The Harlem-based historian is pushing for a redesign of the forthcoming Central Park monument honoring the women’s suffrage movement. As currently designed, the monument is racist, Morris charges.
Morris has drafted a resolution for Manhattan’s Community Board 11 calling on the City Council, the Mayor, the Public Design Commission and Manhattan Borough President Gale Brewer to suspend all taxpayer money allocated to the monument. That is, until the monument is made to reflect what Morris says is a balanced and accurate depiction of the fight for women’s suffrage that “incorporates the role not just of white women but all women.”
Morris is not a member of C.B. 11.
His resolution also calls for including “a historian on the panel to ensure the optimum functioning of our Public Design Commission,” so that the commission can improve its mission to deepen public knowledge of contributions made by “under-acknowledged peoples to our society and include a ‘Truth in Labeling’ as criteria for approvals.”
The statue would go on the park’s Literary Walk and is currently slated for installation in the summer of 2020. It is being funded with $500,000 from a New York Life Insurance Company Challenge Grant, $100,000 from Borough President Brewer and $35,000 from City Councilmember Helen Rosenthal, c0-chairperson of the Council’s Women’s Caucus and chairperson of the Council’s Committee on Women.
The Parks Department announced plans in 2017 for a monument honoring women’s suffrage movement leaders Elizabeth Cady Stanton and Susan B. Anthony, and selected sculptor Meredith Bergmann’s proposed design for it. The design features women’s-rights activists Stanton and Anthony working alongside each other at a desk, with a lengthy scroll falling toward an old-fashioned ballot box below them. In honor of the breadth and diversity of the movement, the scroll will be inscribed with names and quotes of other women who took part in the fight for women’s rights.
Sojourner Truth, Lucy Stone, Ida B. Wells, Anna Howard Shaw, Lucretia Mott, Matilda Joslyn Gage and Alice Paul are some of the women that will be listed.
But the design has received criticism from some historians who believe that it depicts a a slanted and inaccurate history.

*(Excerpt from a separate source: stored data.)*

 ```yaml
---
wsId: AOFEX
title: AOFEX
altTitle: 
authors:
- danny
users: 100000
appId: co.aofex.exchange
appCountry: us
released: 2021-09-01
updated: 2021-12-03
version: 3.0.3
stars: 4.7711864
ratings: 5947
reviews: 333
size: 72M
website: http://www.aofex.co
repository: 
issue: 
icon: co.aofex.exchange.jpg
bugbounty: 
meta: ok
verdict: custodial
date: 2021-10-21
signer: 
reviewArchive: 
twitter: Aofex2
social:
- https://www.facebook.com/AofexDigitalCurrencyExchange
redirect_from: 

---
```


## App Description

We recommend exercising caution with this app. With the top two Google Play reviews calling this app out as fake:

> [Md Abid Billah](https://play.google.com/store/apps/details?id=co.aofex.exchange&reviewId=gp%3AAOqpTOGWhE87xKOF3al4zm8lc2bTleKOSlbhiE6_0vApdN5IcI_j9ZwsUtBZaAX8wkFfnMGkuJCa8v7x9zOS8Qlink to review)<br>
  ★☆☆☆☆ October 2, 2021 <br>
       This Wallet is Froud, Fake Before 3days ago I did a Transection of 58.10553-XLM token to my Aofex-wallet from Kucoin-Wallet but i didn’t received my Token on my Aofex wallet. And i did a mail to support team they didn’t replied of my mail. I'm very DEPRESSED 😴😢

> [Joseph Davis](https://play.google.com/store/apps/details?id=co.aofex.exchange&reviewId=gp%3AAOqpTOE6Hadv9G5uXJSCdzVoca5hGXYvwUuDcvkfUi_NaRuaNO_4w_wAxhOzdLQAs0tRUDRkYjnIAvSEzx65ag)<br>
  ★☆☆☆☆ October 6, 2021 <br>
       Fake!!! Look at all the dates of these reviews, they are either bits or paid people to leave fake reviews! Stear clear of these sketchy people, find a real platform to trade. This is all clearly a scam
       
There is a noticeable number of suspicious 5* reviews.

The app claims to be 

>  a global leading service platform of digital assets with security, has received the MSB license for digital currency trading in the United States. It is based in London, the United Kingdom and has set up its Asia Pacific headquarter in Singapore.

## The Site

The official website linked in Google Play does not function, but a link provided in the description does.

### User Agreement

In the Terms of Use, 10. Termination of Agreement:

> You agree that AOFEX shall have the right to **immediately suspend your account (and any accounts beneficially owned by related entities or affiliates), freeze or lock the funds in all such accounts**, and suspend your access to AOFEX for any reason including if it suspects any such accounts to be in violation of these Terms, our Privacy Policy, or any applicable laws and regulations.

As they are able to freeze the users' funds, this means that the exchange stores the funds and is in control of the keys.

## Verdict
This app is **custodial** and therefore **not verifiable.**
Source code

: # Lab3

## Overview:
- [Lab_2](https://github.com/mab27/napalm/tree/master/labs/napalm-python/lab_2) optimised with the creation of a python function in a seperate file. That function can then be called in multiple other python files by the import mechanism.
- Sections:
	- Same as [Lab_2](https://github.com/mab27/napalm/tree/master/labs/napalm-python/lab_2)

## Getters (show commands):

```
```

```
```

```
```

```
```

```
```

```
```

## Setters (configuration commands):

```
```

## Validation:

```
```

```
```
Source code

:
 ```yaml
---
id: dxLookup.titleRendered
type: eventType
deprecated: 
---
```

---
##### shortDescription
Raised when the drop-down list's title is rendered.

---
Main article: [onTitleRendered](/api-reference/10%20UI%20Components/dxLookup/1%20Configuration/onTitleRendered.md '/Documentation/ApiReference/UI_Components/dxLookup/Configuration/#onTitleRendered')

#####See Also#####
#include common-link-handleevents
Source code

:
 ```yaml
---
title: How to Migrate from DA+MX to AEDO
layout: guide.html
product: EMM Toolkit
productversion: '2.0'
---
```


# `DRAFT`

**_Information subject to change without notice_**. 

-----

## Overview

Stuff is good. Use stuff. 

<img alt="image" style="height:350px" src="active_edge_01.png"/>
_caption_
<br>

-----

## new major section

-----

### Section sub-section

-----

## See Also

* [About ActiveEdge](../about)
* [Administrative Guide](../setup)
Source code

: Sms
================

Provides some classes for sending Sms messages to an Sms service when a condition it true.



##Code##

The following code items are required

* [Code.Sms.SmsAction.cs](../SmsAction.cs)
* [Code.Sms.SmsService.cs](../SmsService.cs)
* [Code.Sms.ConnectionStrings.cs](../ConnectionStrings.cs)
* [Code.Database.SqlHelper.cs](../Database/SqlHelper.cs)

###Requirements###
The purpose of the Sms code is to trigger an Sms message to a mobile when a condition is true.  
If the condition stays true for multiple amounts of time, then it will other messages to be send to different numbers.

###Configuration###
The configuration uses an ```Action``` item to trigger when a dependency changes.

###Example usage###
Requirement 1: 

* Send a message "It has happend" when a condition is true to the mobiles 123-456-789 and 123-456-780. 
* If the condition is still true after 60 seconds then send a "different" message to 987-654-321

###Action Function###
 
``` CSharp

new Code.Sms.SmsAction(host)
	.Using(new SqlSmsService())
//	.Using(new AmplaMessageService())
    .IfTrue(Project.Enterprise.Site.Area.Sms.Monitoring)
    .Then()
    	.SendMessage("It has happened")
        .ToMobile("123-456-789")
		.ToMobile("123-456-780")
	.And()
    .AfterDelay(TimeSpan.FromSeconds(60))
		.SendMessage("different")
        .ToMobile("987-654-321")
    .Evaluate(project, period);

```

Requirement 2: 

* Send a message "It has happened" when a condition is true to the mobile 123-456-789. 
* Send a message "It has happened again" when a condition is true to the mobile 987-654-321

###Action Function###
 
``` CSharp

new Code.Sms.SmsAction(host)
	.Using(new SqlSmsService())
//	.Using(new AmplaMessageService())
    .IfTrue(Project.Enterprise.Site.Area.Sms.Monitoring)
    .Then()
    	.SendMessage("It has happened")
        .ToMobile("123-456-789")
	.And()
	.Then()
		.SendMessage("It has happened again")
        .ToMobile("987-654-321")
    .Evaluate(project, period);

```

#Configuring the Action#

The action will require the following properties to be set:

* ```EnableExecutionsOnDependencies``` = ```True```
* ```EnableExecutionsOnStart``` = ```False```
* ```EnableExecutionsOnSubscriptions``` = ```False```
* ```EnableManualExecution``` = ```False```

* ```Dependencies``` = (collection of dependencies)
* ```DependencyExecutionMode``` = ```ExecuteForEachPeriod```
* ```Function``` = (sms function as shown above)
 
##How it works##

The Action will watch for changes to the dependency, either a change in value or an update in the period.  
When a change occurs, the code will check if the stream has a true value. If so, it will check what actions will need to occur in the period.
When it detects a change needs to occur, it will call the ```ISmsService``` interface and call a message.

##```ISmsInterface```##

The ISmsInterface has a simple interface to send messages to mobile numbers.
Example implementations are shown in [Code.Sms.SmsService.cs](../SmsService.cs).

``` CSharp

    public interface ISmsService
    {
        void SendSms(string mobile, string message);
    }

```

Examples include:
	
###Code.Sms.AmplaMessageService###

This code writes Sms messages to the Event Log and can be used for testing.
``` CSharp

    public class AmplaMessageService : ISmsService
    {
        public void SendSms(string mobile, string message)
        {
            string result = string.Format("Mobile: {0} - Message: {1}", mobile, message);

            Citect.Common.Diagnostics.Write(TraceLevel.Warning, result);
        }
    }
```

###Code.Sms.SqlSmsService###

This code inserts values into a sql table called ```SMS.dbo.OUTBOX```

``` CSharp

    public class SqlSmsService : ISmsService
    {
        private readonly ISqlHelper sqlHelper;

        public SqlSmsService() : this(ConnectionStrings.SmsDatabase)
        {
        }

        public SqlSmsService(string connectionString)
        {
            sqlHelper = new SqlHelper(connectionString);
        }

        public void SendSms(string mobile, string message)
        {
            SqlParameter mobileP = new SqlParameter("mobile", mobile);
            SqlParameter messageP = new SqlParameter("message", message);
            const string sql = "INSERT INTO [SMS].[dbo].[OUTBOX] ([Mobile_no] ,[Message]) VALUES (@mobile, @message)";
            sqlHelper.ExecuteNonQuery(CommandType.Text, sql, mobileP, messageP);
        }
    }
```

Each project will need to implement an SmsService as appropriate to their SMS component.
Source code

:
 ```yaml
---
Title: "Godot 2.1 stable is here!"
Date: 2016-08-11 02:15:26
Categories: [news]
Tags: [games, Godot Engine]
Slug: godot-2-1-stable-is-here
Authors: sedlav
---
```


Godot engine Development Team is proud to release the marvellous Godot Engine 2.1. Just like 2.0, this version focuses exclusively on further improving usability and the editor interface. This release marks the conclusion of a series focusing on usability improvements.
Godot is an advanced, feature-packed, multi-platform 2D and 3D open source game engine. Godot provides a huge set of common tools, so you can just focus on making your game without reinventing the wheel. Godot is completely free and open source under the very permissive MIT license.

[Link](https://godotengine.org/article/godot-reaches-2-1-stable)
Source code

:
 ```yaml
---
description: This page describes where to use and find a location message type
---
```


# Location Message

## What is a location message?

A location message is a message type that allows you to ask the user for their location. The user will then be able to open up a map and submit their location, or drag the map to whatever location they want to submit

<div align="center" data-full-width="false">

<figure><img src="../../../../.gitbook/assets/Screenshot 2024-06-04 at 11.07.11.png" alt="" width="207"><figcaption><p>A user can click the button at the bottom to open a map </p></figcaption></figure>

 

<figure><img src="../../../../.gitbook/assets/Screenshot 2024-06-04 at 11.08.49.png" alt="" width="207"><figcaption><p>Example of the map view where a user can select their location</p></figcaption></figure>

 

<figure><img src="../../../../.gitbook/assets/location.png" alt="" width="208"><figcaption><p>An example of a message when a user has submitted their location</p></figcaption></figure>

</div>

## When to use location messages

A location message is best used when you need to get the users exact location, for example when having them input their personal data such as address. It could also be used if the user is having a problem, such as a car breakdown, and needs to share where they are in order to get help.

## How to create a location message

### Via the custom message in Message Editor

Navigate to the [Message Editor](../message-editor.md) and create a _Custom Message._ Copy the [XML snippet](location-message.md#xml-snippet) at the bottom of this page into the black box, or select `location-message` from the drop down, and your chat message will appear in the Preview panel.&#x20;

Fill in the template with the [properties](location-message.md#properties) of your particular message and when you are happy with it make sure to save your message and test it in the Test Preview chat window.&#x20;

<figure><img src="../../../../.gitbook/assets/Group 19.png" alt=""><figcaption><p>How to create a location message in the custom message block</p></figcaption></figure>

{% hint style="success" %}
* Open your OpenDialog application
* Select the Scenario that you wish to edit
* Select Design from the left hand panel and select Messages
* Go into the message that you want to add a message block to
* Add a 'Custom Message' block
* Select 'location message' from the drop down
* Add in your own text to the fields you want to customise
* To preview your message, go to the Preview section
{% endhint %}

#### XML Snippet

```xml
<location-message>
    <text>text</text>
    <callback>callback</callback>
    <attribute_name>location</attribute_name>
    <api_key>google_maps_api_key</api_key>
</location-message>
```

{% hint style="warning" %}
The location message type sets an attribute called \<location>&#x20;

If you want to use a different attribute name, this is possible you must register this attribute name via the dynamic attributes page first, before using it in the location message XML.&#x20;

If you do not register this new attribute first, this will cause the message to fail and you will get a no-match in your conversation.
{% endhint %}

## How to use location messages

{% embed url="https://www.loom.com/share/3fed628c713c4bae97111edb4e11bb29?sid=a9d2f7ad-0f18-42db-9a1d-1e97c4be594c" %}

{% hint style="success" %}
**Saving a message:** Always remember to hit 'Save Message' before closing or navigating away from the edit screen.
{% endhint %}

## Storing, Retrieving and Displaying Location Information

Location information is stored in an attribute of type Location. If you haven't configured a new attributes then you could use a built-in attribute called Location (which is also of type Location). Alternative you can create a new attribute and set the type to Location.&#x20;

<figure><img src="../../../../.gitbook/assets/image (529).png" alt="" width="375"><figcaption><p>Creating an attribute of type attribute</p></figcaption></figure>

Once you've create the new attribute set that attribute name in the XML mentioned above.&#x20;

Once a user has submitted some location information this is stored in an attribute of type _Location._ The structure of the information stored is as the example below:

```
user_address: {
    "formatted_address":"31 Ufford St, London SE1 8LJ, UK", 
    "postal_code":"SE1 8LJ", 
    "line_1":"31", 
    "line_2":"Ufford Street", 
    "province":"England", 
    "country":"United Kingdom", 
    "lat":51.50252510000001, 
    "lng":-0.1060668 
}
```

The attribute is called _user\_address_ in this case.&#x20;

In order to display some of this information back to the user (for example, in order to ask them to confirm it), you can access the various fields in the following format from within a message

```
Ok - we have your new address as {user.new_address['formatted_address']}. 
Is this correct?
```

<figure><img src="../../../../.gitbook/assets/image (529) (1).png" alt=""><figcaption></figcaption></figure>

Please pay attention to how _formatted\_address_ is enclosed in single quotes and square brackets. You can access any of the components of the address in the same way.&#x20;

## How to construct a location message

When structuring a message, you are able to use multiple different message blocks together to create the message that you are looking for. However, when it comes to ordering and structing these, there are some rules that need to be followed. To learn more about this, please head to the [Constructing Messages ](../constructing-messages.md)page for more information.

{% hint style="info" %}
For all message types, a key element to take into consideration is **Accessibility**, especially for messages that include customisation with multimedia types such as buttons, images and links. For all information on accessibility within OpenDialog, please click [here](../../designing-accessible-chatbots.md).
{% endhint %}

“It purports to honor Susan B. Anthony and Elizabeth Cady Stanton as champions of universal women’s suffrage,” said Morris, the director of the Harlem Historical Society. “They were not. They were champions of white women’s suffrage.”
Both and Anthony and Stanton used racist rhetoric and valued the concerns of white Protestant women over those of of black women, as well as black men, and were generally elitist, Morris and others charge.
Morris would support adding more figures to the monument, including Sojourner Truth and Ida B. Wells. But above all, he wants the Public Design Commission to go back to the drawing board and create a monument that is “more inclusive” and “accurately labeled.”
After presenting his case to C.B. 11, including a letter of support from fellow historian David Levering Lewis and articles from historians Martha S. Jones and Nell Irvin Painter, Morris spoke with Deputy Borough President Matthew Washington and Councilmember Rosenthal to air his concerns about the problematic statue.
According to a spokesperson, Rosenthal has no plans to rescind her $35,000 allocation at this time.
“Our office really looks forward to a community process which leads to a statue that celebrates women’s suffrage and the diverse movement that achieved it,” the spokesperson said in an e-mail.
Brewer’s office declined comment for this article.
C.B. 11 is scheduled to vote on Morris’s resolution in September.